Facebook has said it will not remove a manipulated video of its chief Mark Zuckerberg from Instagram, in which he appears to credit a secretive organisation for his success.
The clip is a “deepfake”, made by AI software that uses photos of a person to create a video of them in action.
Facebook had previously been criticised for not removing a doctored clip of US House Speaker Nancy Pelosi.
The latest decision coincided with the announcement of 500 new jobs in London.
The social network has said many of the posts will be involved in building machine-learning based software of its own to automatically detect and remove malicious content posted to its platforms.
In addition, they will build tools to help human workers review potentially harmful material.
The company said it would bring its tally to more than 3,000 jobs in the capital by the end of 2019.
The deepfake video of Mark Zuckerberg was created for an art installation on display in Sheffield called Spectre.

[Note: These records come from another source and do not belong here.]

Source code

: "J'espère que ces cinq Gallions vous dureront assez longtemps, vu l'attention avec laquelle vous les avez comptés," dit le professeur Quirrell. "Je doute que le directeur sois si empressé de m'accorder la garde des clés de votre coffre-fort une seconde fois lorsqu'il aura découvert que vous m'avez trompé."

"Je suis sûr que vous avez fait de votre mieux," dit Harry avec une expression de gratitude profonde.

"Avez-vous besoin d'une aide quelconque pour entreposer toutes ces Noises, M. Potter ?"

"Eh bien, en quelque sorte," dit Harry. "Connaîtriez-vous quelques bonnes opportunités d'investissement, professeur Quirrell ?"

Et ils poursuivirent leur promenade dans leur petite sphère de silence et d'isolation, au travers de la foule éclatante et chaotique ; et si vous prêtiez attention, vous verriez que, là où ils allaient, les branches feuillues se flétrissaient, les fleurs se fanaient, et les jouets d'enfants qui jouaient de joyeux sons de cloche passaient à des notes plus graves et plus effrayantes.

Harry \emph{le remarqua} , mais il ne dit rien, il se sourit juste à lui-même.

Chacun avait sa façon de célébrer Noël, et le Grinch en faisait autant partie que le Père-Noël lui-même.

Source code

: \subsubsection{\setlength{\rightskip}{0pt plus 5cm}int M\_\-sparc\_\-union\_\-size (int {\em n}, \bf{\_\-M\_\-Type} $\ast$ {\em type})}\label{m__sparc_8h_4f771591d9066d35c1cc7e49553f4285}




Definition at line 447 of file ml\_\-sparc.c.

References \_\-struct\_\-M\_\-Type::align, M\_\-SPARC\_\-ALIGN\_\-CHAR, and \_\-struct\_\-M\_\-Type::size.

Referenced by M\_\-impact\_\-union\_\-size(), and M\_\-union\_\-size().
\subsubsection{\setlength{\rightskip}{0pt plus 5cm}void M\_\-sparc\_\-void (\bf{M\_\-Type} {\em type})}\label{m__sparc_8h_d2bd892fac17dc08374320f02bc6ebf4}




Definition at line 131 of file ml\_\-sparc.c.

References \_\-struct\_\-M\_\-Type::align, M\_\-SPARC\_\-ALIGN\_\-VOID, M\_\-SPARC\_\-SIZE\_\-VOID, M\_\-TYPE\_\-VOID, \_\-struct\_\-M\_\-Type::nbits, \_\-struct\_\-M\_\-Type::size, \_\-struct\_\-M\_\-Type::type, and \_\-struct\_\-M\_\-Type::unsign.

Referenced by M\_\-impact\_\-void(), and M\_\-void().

It is designed to draw attention to how people can be monitored and manipulated via social media in light of the Cambridge Analytica affair – among other scandals.
It features a computer-generated image of the chief executive’s face merged with footage of his body sourced from a video presentation given in 2017 at an office in Facebook’s Silicon Valley headquarters. An actor provided the audio recording it is synched to.
The 16-second clip – which plays on a loop – was uploaded to Instagram on Saturday. However, it only gained prominence after Motherboard reported on its existence on Tuesday.
“The result is fairly realistic – if you leave the video muted,” commented the news site.
“The voice superimposed on the video is clearly not Zuckerberg, but someone attempting an impression.”The account involved had labelled the video with a #deepfake hashtag.
The Instagram post has now been viewed more than 25,000 times. Copies have also been shared via Facebook itself.
“We will treat this content the same way we treat all misinformation on Instagram,” said a spokesman for the app’s parent company Facebook. “If third-party fact-checkers mark it as false, we will filter it from Instagram’s recommendation surfaces like Explore and hashtag pages.”
The artists involved said they “welcomed” Facebook’s decision but still questioned the company’s ethics.
“We feel that by using art to engage and critically explore this kind of technology, we are attempting to interrogate the power of these new forms of computational propaganda and as a result would not like to see our artwork censored by Facebook,” they told the BBC.
“We would however welcome meaningful regulation and oversight of the digital influence industry.”
Had Facebook opted to block the post, it could have faced accusations of hypocrisy after refusing to remove a manipulated clip of Ms Pelosi three weeks ago.
That video was not a deepfake, but had been slowed down in parts to make the Democratic leader’s speech appear garbled.
The tech firm said at the time that information posted to its site did not need to be “true”. But it said it would limit how often the video appeared in members’ news feeds, and provide a link to fact-checking sites.
Ms Pelosi subsequently criticised the firm saying: “Right now they are putting up something they know is false.”
“I can take it … But [Facebook is] lying to the public.”
The Washington Post has since reported that Mr Zuckerberg tried to personally contact Ms Pelosi to discuss the matter, but she had not responded.